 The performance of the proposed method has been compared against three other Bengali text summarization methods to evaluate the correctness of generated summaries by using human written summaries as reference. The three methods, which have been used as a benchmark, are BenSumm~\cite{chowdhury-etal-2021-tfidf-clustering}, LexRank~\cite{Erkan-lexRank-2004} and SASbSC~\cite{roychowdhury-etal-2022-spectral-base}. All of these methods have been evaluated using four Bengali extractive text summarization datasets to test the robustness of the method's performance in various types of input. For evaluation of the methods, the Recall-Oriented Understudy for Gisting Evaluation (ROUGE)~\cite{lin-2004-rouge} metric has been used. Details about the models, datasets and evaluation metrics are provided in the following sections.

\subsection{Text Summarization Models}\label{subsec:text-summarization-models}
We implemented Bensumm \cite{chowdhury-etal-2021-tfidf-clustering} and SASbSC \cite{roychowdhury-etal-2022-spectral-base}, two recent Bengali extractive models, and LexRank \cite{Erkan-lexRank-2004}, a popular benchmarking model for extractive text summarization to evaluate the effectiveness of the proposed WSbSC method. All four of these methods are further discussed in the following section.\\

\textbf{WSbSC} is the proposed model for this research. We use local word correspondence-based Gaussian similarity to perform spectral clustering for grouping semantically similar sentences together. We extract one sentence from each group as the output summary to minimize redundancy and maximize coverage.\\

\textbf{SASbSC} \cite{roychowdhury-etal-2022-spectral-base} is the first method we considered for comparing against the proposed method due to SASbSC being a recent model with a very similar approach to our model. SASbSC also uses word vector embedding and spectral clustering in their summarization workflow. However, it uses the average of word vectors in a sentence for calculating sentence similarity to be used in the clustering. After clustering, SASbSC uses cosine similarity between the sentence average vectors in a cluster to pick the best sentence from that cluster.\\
==
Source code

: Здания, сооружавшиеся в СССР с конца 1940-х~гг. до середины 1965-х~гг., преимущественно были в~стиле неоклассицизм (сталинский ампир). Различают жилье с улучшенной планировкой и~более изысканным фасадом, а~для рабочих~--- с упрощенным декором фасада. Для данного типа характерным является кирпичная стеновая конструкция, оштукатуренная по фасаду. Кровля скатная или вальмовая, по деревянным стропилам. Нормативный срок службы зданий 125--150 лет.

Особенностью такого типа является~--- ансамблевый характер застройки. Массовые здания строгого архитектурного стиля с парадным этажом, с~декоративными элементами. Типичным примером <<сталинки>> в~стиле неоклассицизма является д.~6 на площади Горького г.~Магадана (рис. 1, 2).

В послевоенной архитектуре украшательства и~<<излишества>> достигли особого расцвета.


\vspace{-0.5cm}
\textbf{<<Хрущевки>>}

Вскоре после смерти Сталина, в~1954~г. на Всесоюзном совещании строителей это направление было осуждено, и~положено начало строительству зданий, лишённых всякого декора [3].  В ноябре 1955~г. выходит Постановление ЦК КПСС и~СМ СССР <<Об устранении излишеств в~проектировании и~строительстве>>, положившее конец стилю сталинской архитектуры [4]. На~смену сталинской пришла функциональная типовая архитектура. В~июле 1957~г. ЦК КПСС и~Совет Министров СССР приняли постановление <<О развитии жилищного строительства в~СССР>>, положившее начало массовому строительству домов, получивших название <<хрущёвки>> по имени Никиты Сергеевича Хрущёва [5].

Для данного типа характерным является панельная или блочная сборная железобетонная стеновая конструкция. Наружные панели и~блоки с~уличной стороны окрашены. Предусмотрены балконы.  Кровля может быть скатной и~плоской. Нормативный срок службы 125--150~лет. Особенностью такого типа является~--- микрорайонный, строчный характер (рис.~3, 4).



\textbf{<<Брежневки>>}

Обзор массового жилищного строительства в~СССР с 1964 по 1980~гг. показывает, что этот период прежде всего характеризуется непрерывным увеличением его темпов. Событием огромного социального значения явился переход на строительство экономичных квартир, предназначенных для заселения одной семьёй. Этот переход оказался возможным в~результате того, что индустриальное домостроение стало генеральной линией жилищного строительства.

**Activity:** After locating the line with "зданий 125--150 лет." above, return that line and every later line through the one with "В послевоенной архитектуре", word for word and with nothing else.

**Your solution:**
: Здания, сооружавшиеся в СССР с конца 1940-х~гг. до середины 1965-х~гг., преимущественно были в~стиле неоклассицизм (сталинский ампир). Различают жилье с улучшенной планировкой и~более изысканным фасадом, а~для рабочих~--- с упрощенным декором фасада. Для данного типа характерным является кирпичная стеновая конструкция, оштукатуренная по фасаду. Кровля скатная или вальмовая, по деревянным стропилам. Нормативный срок службы зданий 125--150 лет.

Особенностью такого типа является~--- ансамблевый характер застройки. Массовые здания строгого архитектурного стиля с парадным этажом, с~декоративными элементами. Типичным примером <<сталинки>> в~стиле неоклассицизма является д.~6 на площади Горького г.~Магадана (рис. 1, 2).

В послевоенной архитектуре украшательства и~<<излишества>> достигли особого расцвета.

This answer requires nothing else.